Dog Parks

ROMPING AROUND A DOG PARK

Dog Park Etiquette and Safety Rules

In the San Francisco South Bay Area, all year around and especially during the Summer months and around the holidays, you may find a greater number of dogs and people at the neighborhood dog parks. At Diva Dogs we like the concept of dog parks, dogs can play and socialize with other dogs off-leash in a fenced in area and get their daily exercise. However, what looks and sounds like the utopia place for your dog, may not be. It just depends on you, your dog, the other dogs and owners at the park.

If you decide you want to visit a public dog park, below are a few things you might want to be aware of and prepare yourself for.

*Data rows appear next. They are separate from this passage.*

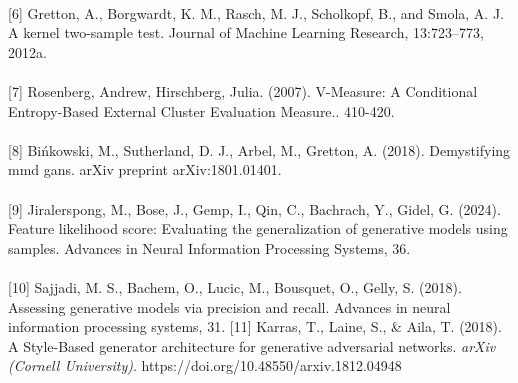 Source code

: \documentclass{article}
\begin{document}
\paragraph{}
\label{sec: ref6} [6] Gretton, A., Borgwardt, K. M., Rasch, M. J., Scholkopf, B., and Smola, A. J. A kernel two-sample test. Journal of Machine Learning Research, 13:723–773, 2012a.
\paragraph{}
\label{sec: ref7} [7] Rosenberg, Andrew, Hirschberg, Julia. (2007). V-Measure: A Conditional Entropy-Based External Cluster Evaluation Measure.. 410-420. 
\paragraph{}
\label{sec: ref8} [8] Bińkowski, M., Sutherland, D. J., Arbel, M., Gretton, A. (2018). Demystifying mmd gans. arXiv preprint arXiv:1801.01401.
\paragraph{}
\label{sec: ref9} [9] Jiralerspong, M., Bose, J., Gemp, I., Qin, C., Bachrach, Y., Gidel, G. (2024). Feature likelihood score: Evaluating the generalization of generative models using samples. Advances in Neural Information Processing Systems, 36.
\paragraph{}
\label{sec: ref10} [10] Sajjadi, M. S., Bachem, O., Lucic, M., Bousquet, O.,  Gelly, S. (2018). Assessing generative models via precision and recall. Advances in neural information processing systems, 31.
\label{sec: ref11} [11] Karras, T., Laine, S., \& Aila, T. (2018). A Style-Based generator architecture for generative adversarial networks. \textit{arXiv (Cornell University)}. https://doi.org/10.48550/arxiv.1812.04948
\end{document}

Diva Dogs Top 10 Dog Park Etiquette and Safety Rules

1.  Safety:  Remember safety first, if you or your dog are not comfortable with the other dogs or people, leave the park without expressing your concerns.  There has to be consensus between all four (4) parties; you, your dog, the other dog and the dog’s owner and/or guardian.
2.  Obedience Training and Dog-Dog Play: Sign-up for a class or hire a private trainer to assist you with basic training commands and appropriate dog-dog play.  To locate a family dog-friendly trainer, find one who is a member of the Association of Pet Dog Trainers (www.apdt.com) and/or a Certified Dog Trainer of the San Francisco SPCA Academy for Dog Trainers (www.sfspca.org) and (www.academyfordogtrainers.com).
3.  Treats:  Refrain from handing out treats in close proximity of other dogs.  Some dogs are not rewarded for good behavior and when they smell a tasty treat nearby, they become very persistent about earning it.  If by chance you and your dog are in the park with only one other dog, always ask the dog’s owner/guardian if it is okay to give a treat.  Some dogs are allergic to ingredients (some meats, corn, wheat or soy) and may be on a special diet.  Always error on the side of caution.
4.  Positive Tools:  Bring a whistle or squeaker to use in an emergency or to get your dog’s attention.  The sounds of these devices may distract the other dogs and is much more pleasant sound than a can of pennies.
5.  General Health and Vaccinations:  Always consult with your veterinarian before taking a puppy under 5-months old to a public park.  Since this is a public park with no check-in process, be aware that there may be dogs who are not vaccinated or altered (spayed or neutered) potentially increasing the chance of spreading diseases and creating unwanted pregnancies.  Intact females and males are especially interesting to those dogs who have been altered, and the intact dogs can be a victim to uninvited squabbles.
6.  Cleanliness and Trash:  Pick-up any solid matter made by your dog to help keep the park clean.  If you see a pile that was left behind, picking up may prevent dogs from stepping on it.
7.  Dog-Dog Play and Behavior:  Observe very closely your own dog’s behavior and monitor their comfort level.  If they are trying to avoid the other dog(s) or people, respect his/her feelings and help them by giving them some space and a much needed break.  Learn as much as you can about what is appropriate play and what is not. (Refer to book “Canine Body Language” – available through DogWise.com). Some dogs play rough with each other, while others are gentle and give dogs space and a chance to reciprocate.  If your dog is not being given a chance to reciprocate, your dog could be getting bullied.  Unfortunately, not all dogs will get along and you are free to leave the park if you are not comfortable.  Don’t expect the owner of the dog who is bullying other dogs to leave before you.  Safety should always be your first priority.
8.  Dog Sizes:  Dog sizes do matter.  Locate a park that has set size limits.  Especially important for those who have small dogs.  A large dog in their attempt to play with a small dog, could injure or worse, the interaction could be fatal to the small dog.  Safety trumps socialization.  Generally use the 50% weight rule; a 10-lbs dog may be able to play safely with dogs who are 20-lbs; same may be true for a 40-lbs dog playing with an 80-lbs dog; etc. but any greater than 50% could be dangerous for the smaller dog.
9.  Collars and harnesses:  Remove any harness or leash from your dog so that it does not get tangled up.  Always place a “quick-release” collar on your dog in the event another dog gets caught during play, as these can be released before injury.  Also attach a name & number identification tag with his/her city license to your dog’s collar before leaving the home.
10.  
The Dog Park:  Realize you do not and cannot control the environment.  If your dog or another dog does not like to share tennis balls, unique toys or water fountains without causing a squabble, a public park may not be the best place to exercise your dog.  It’s best to leave unique toys at home.